* Exercise material:

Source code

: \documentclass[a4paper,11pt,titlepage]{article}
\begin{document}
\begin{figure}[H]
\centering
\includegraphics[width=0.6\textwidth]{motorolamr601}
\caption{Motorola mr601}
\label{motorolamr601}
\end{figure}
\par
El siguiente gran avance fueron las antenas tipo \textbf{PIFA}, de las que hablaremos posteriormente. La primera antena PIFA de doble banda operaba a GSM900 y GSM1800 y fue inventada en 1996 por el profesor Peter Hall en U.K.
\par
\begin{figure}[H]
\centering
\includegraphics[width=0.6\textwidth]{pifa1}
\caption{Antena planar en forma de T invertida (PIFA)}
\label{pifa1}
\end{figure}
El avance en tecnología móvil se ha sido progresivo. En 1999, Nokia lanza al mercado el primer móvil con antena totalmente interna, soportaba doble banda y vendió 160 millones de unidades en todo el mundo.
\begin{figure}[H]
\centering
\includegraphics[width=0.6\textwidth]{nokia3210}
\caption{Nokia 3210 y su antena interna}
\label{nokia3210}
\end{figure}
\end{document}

* What this task involves: Reply with the complete data above, every character as it stands.

* Answer box:
Source code

: \documentclass[a4paper,11pt,titlepage]{article}
\begin{document}
\begin{figure}[H]
\centering
\includegraphics[width=0.6\textwidth]{motorolamr601}
\caption{Motorola mr601}
\label{motorolamr601}
\end{figure}
\par
El siguiente gran avance fueron las antenas tipo \textbf{PIFA}, de las que hablaremos posteriormente. La primera antena PIFA de doble banda operaba a GSM900 y GSM1800 y fue inventada en 1996 por el profesor Peter Hall en U.K.
\par
\begin{figure}[H]
\centering
\includegraphics[width=0.6\textwidth]{pifa1}
\caption{Antena planar en forma de T invertida (PIFA)}
\label{pifa1}
\end{figure}
El avance en tecnología móvil se ha sido progresivo. En 1999, Nokia lanza al mercado el primer móvil con antena totalmente interna, soportaba doble banda y vendió 160 millones de unidades en todo el mundo.
\begin{figure}[H]
\centering
\includegraphics[width=0.6\textwidth]{nokia3210}
\caption{Nokia 3210 y su antena interna}
\label{nokia3210}
\end{figure}
\end{document}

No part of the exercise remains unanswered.